■ Exercise brief
Scan the records for the word "Host". Copy each line that includes it.

■ Information supplied

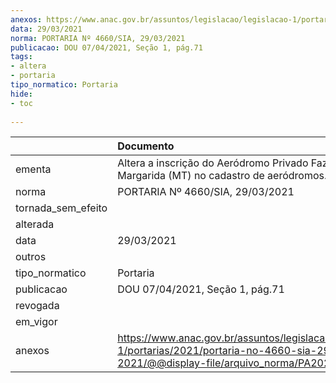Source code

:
 ```yaml
---
anexos: https://www.anac.gov.br/assuntos/legislacao/legislacao-1/portarias/2021/portaria-no-4660-sia-29-03-2021/@@display-file/arquivo_norma/PA2021-4660.pdf
data: 29/03/2021
norma: PORTARIA Nº 4660/SIA, 29/03/2021
publicacao: DOU 07/04/2021, Seção 1, pág.71
tags:
- altera
- portaria
tipo_normatico: Portaria
hide: 
- toc 
 
---
```


|                    | Documento                                                                                                                                            |
|:-------------------|:-----------------------------------------------------------------------------------------------------------------------------------------------------|
| ementa             | Altera a inscrição do Aeródromo Privado Fazenda Santa Margarida (MT) no cadastro de aeródromos.                                                      |
| norma              | PORTARIA Nº 4660/SIA, 29/03/2021                                                                                                                     |
| tornada_sem_efeito |                                                                                                                                                      |
| alterada           |                                                                                                                                                      |
| data               | 29/03/2021                                                                                                                                           |
| outros             |                                                                                                                                                      |
| tipo_normatico     | Portaria                                                                                                                                             |
| publicacao         | DOU 07/04/2021, Seção 1, pág.71                                                                                                                      |
| revogada           |                                                                                                                                                      |
| em_vigor           |                                                                                                                                                      |
| anexos             | https://www.anac.gov.br/assuntos/legislacao/legislacao-1/portarias/2021/portaria-no-4660-sia-29-03-2021/@@display-file/arquivo_norma/PA2021-4660.pdf |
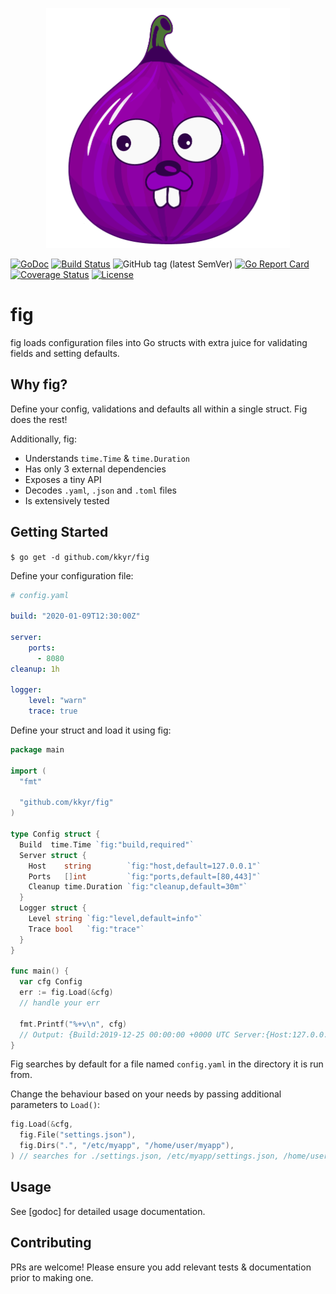 <p align="center">
    <img src="img/fig.logo.png" alt="fig" title="fig" height="384" />
</p>

[![GoDoc](https://godoc.org/github.com/kkyr/fig?status.svg)](https://godoc.org/github.com/kkyr/fig)
[![Build Status](https://travis-ci.org/kkyr/fig.svg?branch=master)](https://travis-ci.org/kkyr/fig)
![GitHub tag (latest SemVer)](https://img.shields.io/github/v/tag/kkyr/fig)
[![Go Report Card](https://goreportcard.com/badge/github.com/kkyr/fig)](https://goreportcard.com/report/github.com/kkyr/fig)
[![Coverage Status](https://coveralls.io/repos/github/kkyr/fig/badge.svg?branch=master)](https://coveralls.io/github/kkyr/fig?branch=master)
[![License](https://img.shields.io/github/license/kkyr/fig)](https://github.com/kkyr/fig/blob/master/LICENSE)

# fig

fig loads configuration files into Go structs with extra juice for validating fields and setting defaults.

## Why fig?

Define your config, validations and defaults all within a single struct. Fig does the rest!

Additionally, fig:

- Understands `time.Time` & `time.Duration`
- Has only 3 external dependencies
- Exposes a tiny API
- Decodes `.yaml`, `.json` and `.toml` files
- Is extensively tested

## Getting Started

`$ go get -d github.com/kkyr/fig`

Define your configuration file:

```yaml
# config.yaml

build: "2020-01-09T12:30:00Z"

server:
    ports:
      - 8080
cleanup: 1h

logger:
    level: "warn"
    trace: true
```

Define your struct and load it using fig:

```go
package main

import (
  "fmt"

  "github.com/kkyr/fig"
)

type Config struct {
  Build  time.Time `fig:"build,required"`
  Server struct {
    Host    string        `fig:"host,default=127.0.0.1"`
    Ports   []int         `fig:"ports,default=[80,443]"`
    Cleanup time.Duration `fig:"cleanup,default=30m"`
  }
  Logger struct {
    Level string `fig:"level,default=info"`
    Trace bool   `fig:"trace"`
  }
}

func main() {
  var cfg Config
  err := fig.Load(&cfg)
  // handle your err
  
  fmt.Printf("%+v\n", cfg)
  // Output: {Build:2019-12-25 00:00:00 +0000 UTC Server:{Host:127.0.0.1 Ports:[8080] Cleanup:1h0m0s} Logger:{Level:warn Trace:true}}
}
```

Fig searches by default for a file named `config.yaml` in the directory it is run from.

Change the behaviour based on your needs by passing additional parameters to `Load()`:

```go
fig.Load(&cfg,
  fig.File("settings.json"),
  fig.Dirs(".", "/etc/myapp", "/home/user/myapp"),
) // searches for ./settings.json, /etc/myapp/settings.json, /home/user/myapp/settings.json

```

## Usage

See [godoc] for detailed usage documentation.

## Contributing

PRs are welcome! Please ensure you add relevant tests & documentation prior to making one.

■ Expected answer
    Host    string        `fig:"host,default=127.0.0.1"`
  // Output: {Build:2019-12-25 00:00:00 +0000 UTC Server:{Host:127.0.0.1 Ports:[8080] Cleanup:1h0m0s} Logger:{Level:warn Trace:true}}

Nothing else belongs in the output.